A través de un documento firmado por seis diócesis de la región, los equipos pastorales expresaron su “profunda preocupación” ante el proyecto. Citaron la Doctrina Social de la Iglesia para remarcar que la propiedad privada debe tener una función social subordinada al acceso equitativo a la tierra.
Los equipos de Pastoral Social de la Región Patagonia-Comahue emitieron un duro pronunciamiento conjunto ante el avance del proyecto de Ley de Inviolabilidad de la Propiedad Privada en el ámbito legislativo. Bajo el título “En defensa del bien común frente a la ley de inviolabilidad de la propiedad privada”, las diócesis del sur argentino manifestaron su inquietud por el impacto que la normativa podría generar sobre el acceso al territorio, los bienes naturales y la paz social.

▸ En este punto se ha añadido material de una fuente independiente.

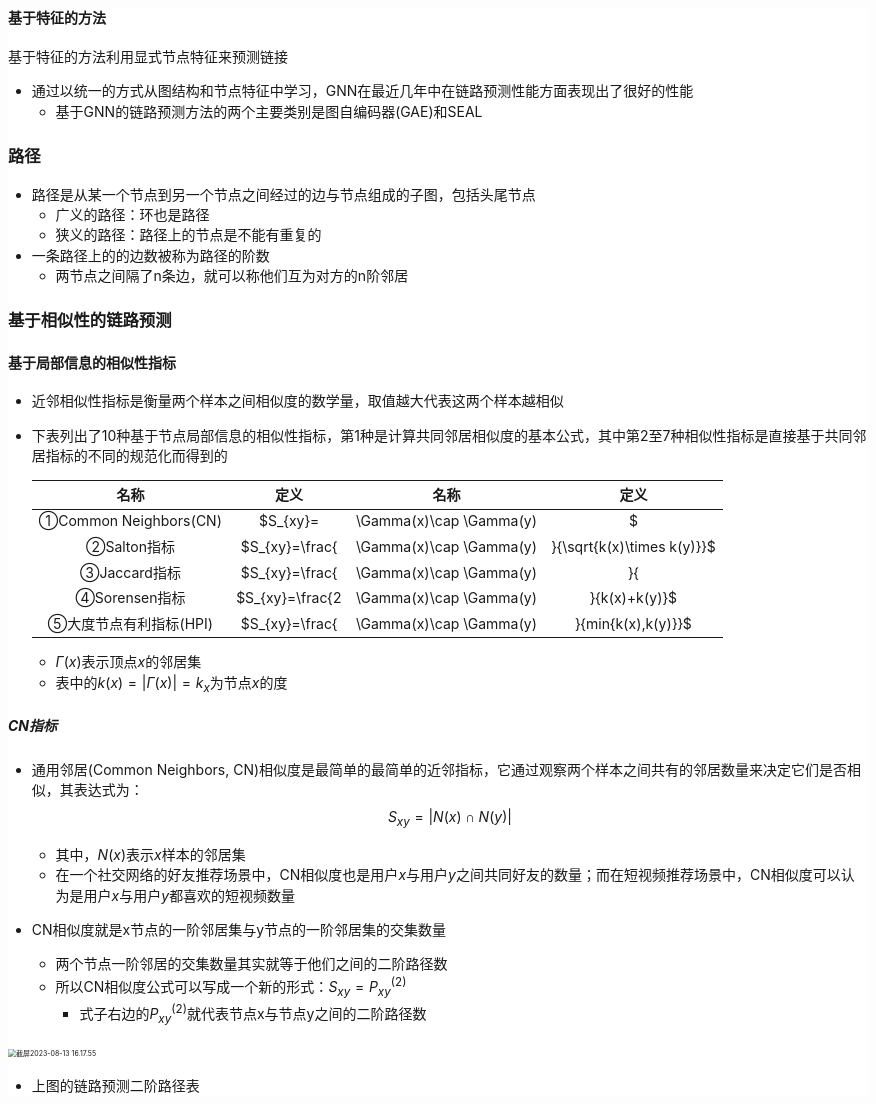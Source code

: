 #### 基于特征的方法

基于特征的方法利用显式节点特征来预测链接

- 通过以统一的方式从图结构和节点特征中学习，GNN在最近几年中在链路预测性能方面表现出了很好的性能
  - 基于GNN的链路预测方法的两个主要类别是图自编码器(GAE)和SEAL

### 路径

- 路径是从某一个节点到另一个节点之间经过的边与节点组成的子图，包括头尾节点
  - 广义的路径：环也是路径
  - 狭义的路径：路径上的节点是不能有重复的
- 一条路径上的的边数被称为路径的阶数
  - 两节点之间隔了n条边，就可以称他们互为对方的n阶邻居

### 基于相似性的链路预测

#### 基于局部信息的相似性指标

- 近邻相似性指标是衡量两个样本之间相似度的数学量，取值越大代表这两个样本越相似

- 下表列出了10种基于节点局部信息的相似性指标，第1种是计算共同邻居相似度的基本公式，其中第2至7种相似性指标是直接基于共同邻居指标的不同的规范化而得到的

  |          名称          |                             定义                             |          名称          |                             定义                             |
  | :--------------------: | :----------------------------------------------------------: | :--------------------: | :----------------------------------------------------------: |
  | ①Common Neighbors(CN)  |              $S_{xy}=|\Gamma(x)\cap \Gamma(y)|$              | ⑥大度节点不利指标(HDI) |  $S_{xy}=\frac{|\Gamma(x)\cap \Gamma(y)|}{max\{k_x,k_y\}}$   |
  |      ②Salton指标       | $S_{xy}=\frac{|\Gamma(x)\cap \Gamma(y)|}{\sqrt{k(x)\times k(y)}}$ |       ⑦LHN-I指标       |  $S_{xy}=\frac{|\Gamma(x)\cap \Gamma(y)|}{k(x)\times k(y)}$  |
  |      ③Jaccard指标      | $S_{xy}=\frac{|\Gamma(x)\cap \Gamma(y)|}{|\Gamma(x)\cup \Gamma(y)|}$ |   ⑧优先链接指标(PA)    |                   $S_{xy}=k(x)\times k(y)$                   |
  |     ④Sorensen指标      |    $S_{xy}=\frac{2|\Gamma(x)\cap \Gamma(y)|}{k(x)+k(y)}$     |  ⑨Adamic-Adar指标(AA)  | $S_{xy}=\sum_{z\in\Gamma(x)\cap\Gamma(y)}\frac{1}{log|\Gamma(z)|}$ |
  | ⑤大度节点有利指标(HPI) | $S_{xy}=\frac{|\Gamma(x)\cap \Gamma(y)|}{min\{k(x),k(y)\}}$  |   ⑩资源分配指标(RA)    |   $S_{xy}=\sum_{z\in\Gamma(x)\cap\Gamma(y)}\frac{1}{k(z)}$   |

  - $\Gamma(x)$表示顶点$x$的邻居集
  - 表中的$k(x)=|Γ(x)|=k_x$为节点$x$的度

##### CN指标

- 通用邻居(Common Neighbors, CN)相似度是最简单的最简单的近邻指标，它通过观察两个样本之间共有的邻居数量来决定它们是否相似，其表达式为：
  $$
  S_{xy}=|N(x)\cap N(y)|
  $$

  - 其中，$N(x)$表示$x$样本的邻居集
  - 在一个社交网络的好友推荐场景中，CN相似度也是用户$x$与用户$y$之间共同好友的数量；而在短视频推荐场景中，CN相似度可以认为是用户$x$与用户$y$都喜欢的短视频数量

- CN相似度就是x节点的一阶邻居集与y节点的一阶邻居集的交集数量
  - 两个节点一阶邻居的交集数量其实就等于他们之间的二阶路径数
  - 所以CN相似度公式可以写成一个新的形式：$S_{xy}=P_{xy}^{(2)}$
    - 式子右边的$P_{xy}^{(2)}$就代表节点x与节点y之间的二阶路径数

<img src="/Users/zhangyuxin/Library/Application Support/typora-user-images/截屏2023-08-13 16.17.55.png" alt="截屏2023-08-13 16.17.55" style="zoom:50%;" />

- 上图的链路预测二阶路径表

“En el caso de la diócesis de Rawson, para que yo los invite a marchar este jueves a las plazas o a los lugares donde estén. De tomar una posición con respecto a este tema de las tierras. En realidad viene desde hace rato, ya hicimos una carta conjunta nosotros solos sobre la Ley de Glaciares. En este caso particular, no es un solo tema, no es este de la extranjerización, aunque también es, sobre todo señalando esto de que hay excepciones a las 1.000 hectáreas, que hay excepciones al 15% y que se junta con otras partes de la Ley, que también nos preocupan. El tema del incendio de las tierras y el cambio esto de los 30 años nos preocupaba. Entiendo que en la última reforma que están haciendo, negociando, ya no está, que era lo de la expropiación con tan poquitos años” dijo Alvarez a Nuestras Mañanas en Radio del Mar.
El comunicado de la Iglesia patagónica fundamenta su postura en la Doctrina Social y citó los principios expresados en la encíclica Magnifica Humanitas de León XIV. “La tierra, especialmente en la Patagonia, no puede ser reducida a un objeto de apropiación exclusiva. La tierra y sus frutos han sido dados por Dios para beneficio de todos los seres humanos, sin exclusión”, destacaron, subrayando que el derecho a la propiedad no es absoluto y debe permanecer subordinado a su función social y comunitaria.
Asimismo, la Pastoral Social alertó sobre los riesgos de la especulación sobre el suelo y la concentración de hectáreas en pocas manos. “La apropiación por compra de tierras en manos de unos pocos —sean argentinos o extranjeros—, haciendo de esto un pingüe negocio inmobiliario y de los bienes que en ellas se encuentren (agua, minería, gas, bosques), contradice la enseñanza evangélica y la tradición de la Iglesia”, señalaron respecto de la realidad del territorio que habitan comunidades originarias y pobladores rurales.
“Nos preocupa la exacerbación de lo privado y lo individual, esa gesta donde cada uno hace su vida sin pensar en el de al lado y sobre todo en el más vulnerable”, manifestó el obispo, recordando que la postura eclesial no responde a banderas partidarias ni a sesgos ideológicos, sino a los principios históricos de la Doctrina Social de la Iglesia.
Asimismo, el obispo cargó contra la denominada “expropiación regulatoria” contenida en la norma, la cual —según indicó— adoptaría modelos jurídicos extranjeros que condicionan las facultades del Estado para preservar el medioambiente. De aplicarse esta figura, si la administración pública pretende limitar el uso del suelo para frenar desmontes o proteger humedales, debería indemnizar con sumas millonarias a los propietarios privados, lo que en la práctica “disuade al Estado de mirar con delicadeza ambiental los proyectos productivos porque no cuenta con los recursos financieros para pagar esas cifras”.
Los representantes eclesiásticos expresaron su rechazo a toda legislación que absolutice la propiedad privada, exhortaron a las autoridades a promover políticas de acceso equitativo a la tierra y al trabajo, y confirmaron que se sumarán a las acciones de concientización para evitar la sanción definitiva de la norma. El documento lleva la firma de los Equipos de Pastoral Social de las diócesis de Alto Valle, Viedma, Neuquén, Río Gallegos, Rawson y San Carlos de Bariloche.
En otro tramo del diálogo, el referente pastoral objetó que se intente medir la realidad socioeconómica del país únicamente a partir de variables financieras y desregulaciones de mercado, dejando de lado el acceso equitativo al agua, las vías naturales y la costumbre ancestral de la veranada e invernada que practican los crianceros y las comunidades aborígenes en la meseta y precordillera chubutense. Por último, de cara a la votación del próximo jueves en la Cámara Alta, el obispo convocó a la ciudadanía a no quedarse como simples espectadores y sumarse a las movilizaciones y marchas pacifistas que realizarán distintas organizaciones sociales en las principales ciudades de la provincia.